The Russian economy was already in dire straits prior to the beginnings of the Ukrainian crisis last October due to deep-seated structural problems. It is now teetering on recession. If credit markets were to close further, it would become far more expensive for Russian banks and corporations to finance themselves -- and they already have roughly $150 billion worth of debt rollover for 2014. According to former Finance Minister Alexei Kudrin, there could be a capital flight of up to $200 billion in 2014, meaning considerable pressure on currency reserves.
The Russian central bank had, until the first sanctions, kept rates on hold, waiting to evaluate developments -- e.g., the extent of the sanctions, the amount of capital flight, and the impact on the reserve level. If the situation deteriorates further, the central bank will probably raise interest rates in order to defend the exchange rate, which would mean lower growth and perhaps even recession. In any case, it will attempt to anchor the exchange rate for political reasons.

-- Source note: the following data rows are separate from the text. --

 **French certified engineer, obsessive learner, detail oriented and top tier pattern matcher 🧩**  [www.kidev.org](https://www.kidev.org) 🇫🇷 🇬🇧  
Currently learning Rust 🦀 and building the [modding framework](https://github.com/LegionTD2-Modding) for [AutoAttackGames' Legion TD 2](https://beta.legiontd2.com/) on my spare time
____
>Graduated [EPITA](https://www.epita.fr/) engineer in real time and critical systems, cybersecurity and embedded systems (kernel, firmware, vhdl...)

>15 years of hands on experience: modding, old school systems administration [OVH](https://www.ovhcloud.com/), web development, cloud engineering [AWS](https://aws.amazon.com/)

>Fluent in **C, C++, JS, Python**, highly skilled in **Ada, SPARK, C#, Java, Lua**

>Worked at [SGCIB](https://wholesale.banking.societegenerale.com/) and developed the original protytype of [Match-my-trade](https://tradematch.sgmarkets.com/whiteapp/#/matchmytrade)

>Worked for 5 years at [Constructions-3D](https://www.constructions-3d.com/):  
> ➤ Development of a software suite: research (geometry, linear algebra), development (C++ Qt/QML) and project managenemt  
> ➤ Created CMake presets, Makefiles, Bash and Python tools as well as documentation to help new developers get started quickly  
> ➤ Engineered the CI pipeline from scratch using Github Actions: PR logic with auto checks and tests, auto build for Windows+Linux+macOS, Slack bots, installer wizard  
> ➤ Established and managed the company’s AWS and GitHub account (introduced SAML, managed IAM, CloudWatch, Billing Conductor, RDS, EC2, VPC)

The real Western leverage is through oil prices. The U.S. acted in the second week of March to release funds and oil from its strategic energy stockpiles. Even though Russia's oil markets are generally considered stable in the face of securities sell-offs, a deep fall in oil prices would probably hit Russia the hardest by simultaneously sparking even broader market sell-offs. Vladimir Putin may bet that immediate Western sanctions will be inconsequential, but the West may hold the better card in the long term: If the EU manages to compensate for a reduction of energy imports from Russia, trade would drop considerably, and Russia would find itself virtually isolated (though part of Putin's strategy is to pivot Russia's energy industry toward Asia). Meanwhile, given its small manufacturing base, Russia would also be extremely vulnerable to cancellations from U.S. and European customers.
U.S. companies that could take a hit
How much will sanctions hurt U.S. investors and businesses? Sanctions could inadvertently punish U.S. interests and invite Russian retaliation against U.S. companies. Companies with sizable investments in Russia, such as General Electric (NYSE:GE) and Boeing (NYSE:BA), are jittery.
General Electric's Capital Aviation Services (GECAS), the world's largest aircraft-leasing company, has 54 aircraft in Russia. GECAS CEO Norm Liu called the standoff situation "unique" and voiced concern that the conflict could cross beyond diplomatic circles, adding to existing fears about GE's lagging stock performance this past year.
Meanwhile, aircraft manufacturer Boeing sources a large amount of steel, titanium, and aircraft parts from Russian companies. In late 2013, the company estimated that over the next few decades it will spend about $27 billion on Russian materials and services. Boeing also delivered $2.1 billion in aircraft to Russian carriers in 2013. The company could see its Russian joint venture with Lockheed Martin (NYSE:LMT), United Launch Alliance, threatened by sanctions, and its plans to expand its joint manufacturing venture with Rostec are at risk.
In this climate of mutually assured economic punishment, who blinks first?
Putin's course appears set, regardless of Western actions and the state of the Russian economy. The crisis is likely to continue for a long period of time, because his agenda stretches beyond Crimea, and the Ukrainian dilemma cannot move forward without some form of agreement with Russia. The question is whether to take the short-term or long-term view on investment in Russia.
Given forecasts of recession in Q2 and Q3, the overall state of the Russian economy, and the weakness of the ruble -- down 11% against the dollar this year -- what is the takeaway for investors at this point? Though it may be a while coming, and short-term risks are high, any hints of easing political tensions could provide longer-term buying opportunities because of the cheap valuations of Russian stocks. Sell-offs have taken valuations to their lowest levels since 2008. This means there's little chance of immediate returns, but there could be a payoff in the longer run if the situation stabilizes.